(Stored items from a collection)
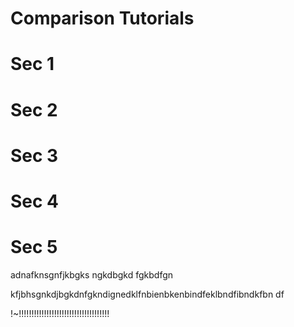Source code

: # Comparison Tutorials

# Sec 1

# Sec 2

# Sec 3

# Sec 4

# Sec 5


adnafknsgnfjkbgks ngkdbgkd fgkbdfgn

kfjbhsgnkdjbgkdnfgkndignedklfnbienbkenbindfeklbndfibndkfbn df


!~!!!!!!!!!!!!!!!!!!!!!!!!!!!!!!!!!!!!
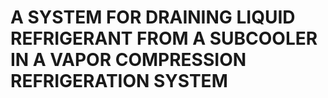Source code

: # A SYSTEM FOR DRAINING LIQUID REFRIGERANT FROM A SUBCOOLER IN A VAPOR COMPRESSION REFRIGERATION SYSTEM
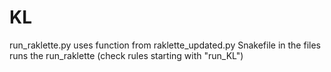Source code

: # KL

run_raklette.py uses function from raklette_updated.py
Snakefile in the files runs the run_raklette (check rules starting with "run_KL")
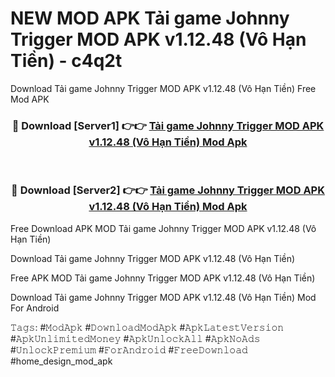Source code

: # NEW MOD APK Tải game Johnny Trigger MOD APK v1.12.48 (Vô Hạn Tiền) - c4q2t
Download Tải game Johnny Trigger MOD APK v1.12.48 (Vô Hạn Tiền) Free Mod APK

<div align="center">
<h3>🔴 Download [Server1] 👉👉 <a href="https://apk-comot.site?title=Tải_game_Johnny_Trigger_MOD_APK_v1.12.48_(Vô_Hạn_Tiền)">Tải game Johnny Trigger MOD APK v1.12.48 (Vô Hạn Tiền) Mod Apk</a></h3><br>

<h3>🔴 Download [Server2] 👉👉 <a href="https://apk-comot.site?title=Tải_game_Johnny_Trigger_MOD_APK_v1.12.48_(Vô_Hạn_Tiền)">Tải game Johnny Trigger MOD APK v1.12.48 (Vô Hạn Tiền) Mod Apk</a></h3>
</div>


Free Download APK MOD Tải game Johnny Trigger MOD APK v1.12.48 (Vô Hạn Tiền)

Download Tải game Johnny Trigger MOD APK v1.12.48 (Vô Hạn Tiền) 

Free APK MOD Tải game Johnny Trigger MOD APK v1.12.48 (Vô Hạn Tiền) 

Download Tải game Johnny Trigger MOD APK v1.12.48 (Vô Hạn Tiền) Mod For Android

𝚃𝚊𝚐𝚜: #𝙼𝚘𝚍𝙰𝚙𝚔 #𝙳𝚘𝚠𝚗𝚕𝚘𝚊𝚍𝙼𝚘𝚍𝙰𝚙𝚔 #𝙰𝚙𝚔𝙻𝚊𝚝𝚎𝚜𝚝𝚅𝚎𝚛𝚜𝚒𝚘𝚗 #𝙰𝚙𝚔𝚄𝚗𝚕𝚒𝚖𝚒𝚝𝚎𝚍𝙼𝚘𝚗𝚎𝚢 #𝙰𝚙𝚔𝚄𝚗𝚕𝚘𝚌𝚔𝙰𝚕𝚕 #𝙰𝚙𝚔𝙽𝚘𝙰𝚍𝚜 #𝚄𝚗𝚕𝚘𝚌𝚔𝙿𝚛𝚎𝚖𝚒𝚞𝚖 #𝙵𝚘𝚛𝙰𝚗𝚍𝚛𝚘𝚒𝚍 #𝙵𝚛𝚎𝚎𝙳𝚘𝚠𝚗𝚕𝚘𝚊𝚍 #home_design_mod_apk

EXERCISE OBJECTIVE:
Retype each entry precisely. Skip images entirely.

SOLUTION BELOW:
Source code

: # Comparison Tutorials

# Sec 1

# Sec 2

# Sec 3

# Sec 4

# Sec 5


adnafknsgnfjkbgks ngkdbgkd fgkbdfgn

kfjbhsgnkdjbgkdnfgkndignedklfnbienbkenbindfeklbndfibndkfbn df


!~!!!!!!!!!!!!!!!!!!!!!!!!!!!!!!!!!!!!
Source code

: # A SYSTEM FOR DRAINING LIQUID REFRIGERANT FROM A SUBCOOLER IN A VAPOR COMPRESSION REFRIGERATION SYSTEM
Source code

: # KL

run_raklette.py uses function from raklette_updated.py
Snakefile in the files runs the run_raklette (check rules starting with "run_KL")
Source code

: # NEW MOD APK Tải game Johnny Trigger MOD APK v1.12.48 (Vô Hạn Tiền) - c4q2t
Download Tải game Johnny Trigger MOD APK v1.12.48 (Vô Hạn Tiền) Free Mod APK

<div align="center">
<h3>🔴 Download [Server1] 👉👉 <a href="https://apk-comot.site?title=Tải_game_Johnny_Trigger_MOD_APK_v1.12.48_(Vô_Hạn_Tiền)">Tải game Johnny Trigger MOD APK v1.12.48 (Vô Hạn Tiền) Mod Apk</a></h3><br>

<h3>🔴 Download [Server2] 👉👉 <a href="https://apk-comot.site?title=Tải_game_Johnny_Trigger_MOD_APK_v1.12.48_(Vô_Hạn_Tiền)">Tải game Johnny Trigger MOD APK v1.12.48 (Vô Hạn Tiền) Mod Apk</a></h3>
</div>


Free Download APK MOD Tải game Johnny Trigger MOD APK v1.12.48 (Vô Hạn Tiền)

Download Tải game Johnny Trigger MOD APK v1.12.48 (Vô Hạn Tiền) 

Free APK MOD Tải game Johnny Trigger MOD APK v1.12.48 (Vô Hạn Tiền) 

Download Tải game Johnny Trigger MOD APK v1.12.48 (Vô Hạn Tiền) Mod For Android

𝚃𝚊𝚐𝚜: #𝙼𝚘𝚍𝙰𝚙𝚔 #𝙳𝚘𝚠𝚗𝚕𝚘𝚊𝚍𝙼𝚘𝚍𝙰𝚙𝚔 #𝙰𝚙𝚔𝙻𝚊𝚝𝚎𝚜𝚝𝚅𝚎𝚛𝚜𝚒𝚘𝚗 #𝙰𝚙𝚔𝚄𝚗𝚕𝚒𝚖𝚒𝚝𝚎𝚍𝙼𝚘𝚗𝚎𝚢 #𝙰𝚙𝚔𝚄𝚗𝚕𝚘𝚌𝚔𝙰𝚕𝚕 #𝙰𝚙𝚔𝙽𝚘𝙰𝚍𝚜 #𝚄𝚗𝚕𝚘𝚌𝚔𝙿𝚛𝚎𝚖𝚒𝚞𝚖 #𝙵𝚘𝚛𝙰𝚗𝚍𝚛𝚘𝚒𝚍 #𝙵𝚛𝚎𝚎𝙳𝚘𝚠𝚗𝚕𝚘𝚊𝚍 #home_design_mod_apk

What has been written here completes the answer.